0
votes

I have HIVE-table with 2 columns (string, array<struct<type=string, cnt=int>>) like this:
||id || params ||
|| id1 || [{type=A, cnt=4}, {type=B, cnt=2}]
|| id2 || [{type=A, cnt=3}, {type=C, cnt=1}, {type=D, cnt=0}]
|| id3 || [{type=E, cnt=1}]

I need to transform it to table with separated int columns, where columns name are 'types' and values are equal to cnt:

|| id || A || B || C || D || E ||
|| id1 || 4 || 2 || NULL || NULL || NULL ||
|| id2 || 3 || NULL || 1 || 0 || NULL ||
|| id3 || NULL || NULL || NULL || NULL || 1 ||
What is the best and effective way to transform table? Both in Spark SQL and PySpark style. Thank you.

1
explode array, extract values(each value in new colum, if exists - value, if not - 0) and then group by id and use aggregate sum function. - chlebek
Please accept answers as opposed to leaving them open. - thebluephantom

1 Answers

1
votes

Try this - not sure if sum required or not, but seems safe to assume:

from pyspark.sql import functions as F
from pyspark.sql.types import IntegerType

# Some variation in your data
df = spark.createDataFrame([(1, ["type=AA, cnt=4", "type=B, cnt=2222"]),
                            (2, ["type=AA, cnt=3", "type=C, cnt=1", "type=D, cnt=0"]),
                            (3, ["type=E, cnt=1"])],["id", "params"])
# Explode
df = df.select(df.id, F.explode(df.params))
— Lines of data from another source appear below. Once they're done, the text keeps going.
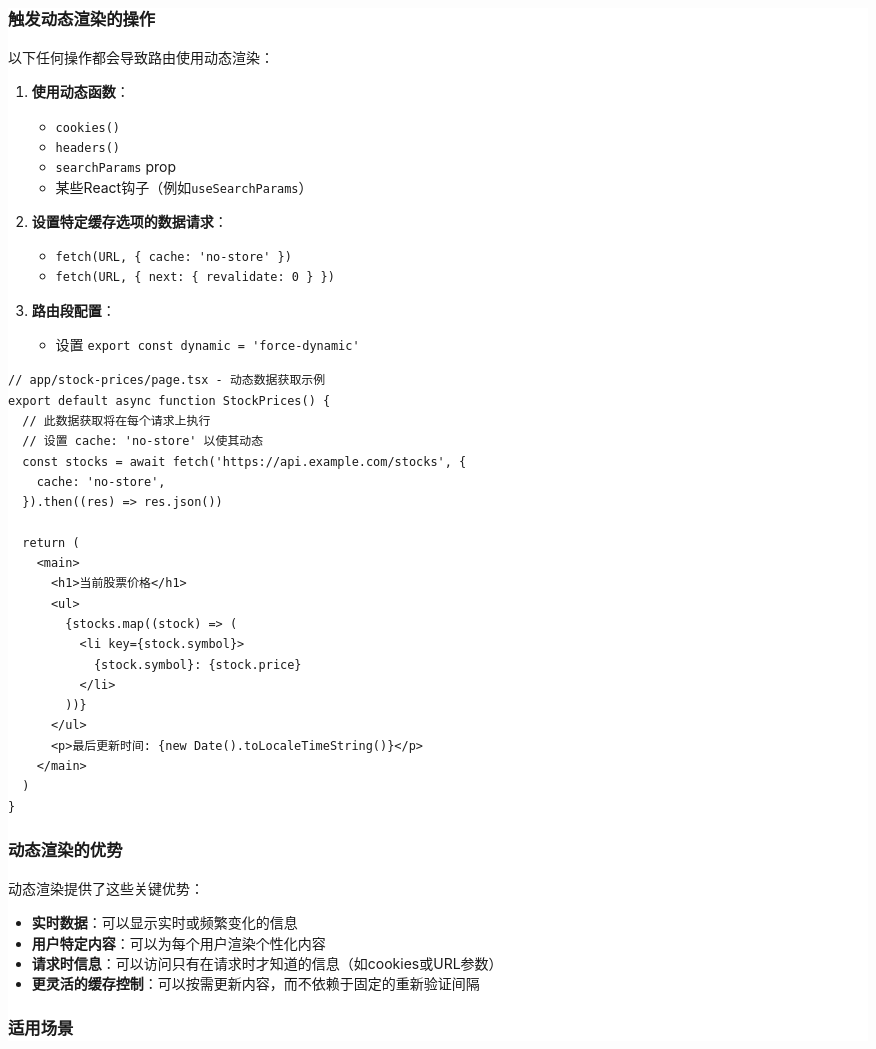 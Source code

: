### 触发动态渲染的操作

以下任何操作都会导致路由使用动态渲染：

1. **使用动态函数**：

   - `cookies()`
   - `headers()`
   - `searchParams` prop
   - 某些React钩子（例如`useSearchParams`）

2. **设置特定缓存选项的数据请求**：

   - `fetch(URL, { cache: 'no-store' })`
   - `fetch(URL, { next: { revalidate: 0 } })`

3. **路由段配置**：
   - 设置 `export const dynamic = 'force-dynamic'`

```tsx
// app/stock-prices/page.tsx - 动态数据获取示例
export default async function StockPrices() {
  // 此数据获取将在每个请求上执行
  // 设置 cache: 'no-store' 以使其动态
  const stocks = await fetch('https://api.example.com/stocks', {
    cache: 'no-store',
  }).then((res) => res.json())

  return (
    <main>
      <h1>当前股票价格</h1>
      <ul>
        {stocks.map((stock) => (
          <li key={stock.symbol}>
            {stock.symbol}: {stock.price}
          </li>
        ))}
      </ul>
      <p>最后更新时间: {new Date().toLocaleTimeString()}</p>
    </main>
  )
}
```

### 动态渲染的优势

动态渲染提供了这些关键优势：

- **实时数据**：可以显示实时或频繁变化的信息
- **用户特定内容**：可以为每个用户渲染个性化内容
- **请求时信息**：可以访问只有在请求时才知道的信息（如cookies或URL参数）
- **更灵活的缓存控制**：可以按需更新内容，而不依赖于固定的重新验证间隔

### 适用场景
# Make separate cols and trip leading strings & convert to Int
split_col = F.split(df['col'], ',')
df = df.withColumn('type', split_col.getItem(0)).withColumn('count', split_col.getItem(1)).drop('col')
df = df.withColumn('type',F.expr("substring(type, 6, length(type))")).withColumn('count',F.expr("substring(count, 6, length(count))").cast(IntegerType()))

# Pivot to your format
df.groupBy("id").pivot("type").agg(F.sum("count")).sort(F.col("id").asc()).show()

returns:

+---+----+----+----+----+----+
| id|  AA|   B|   C|   D|   E|
+---+----+----+----+----+----+
|  1|   4|2222|null|null|null|
|  2|   3|null|   1|   0|null|
|  3|null|null|null|null|   1|
+---+----+----+----+----+----+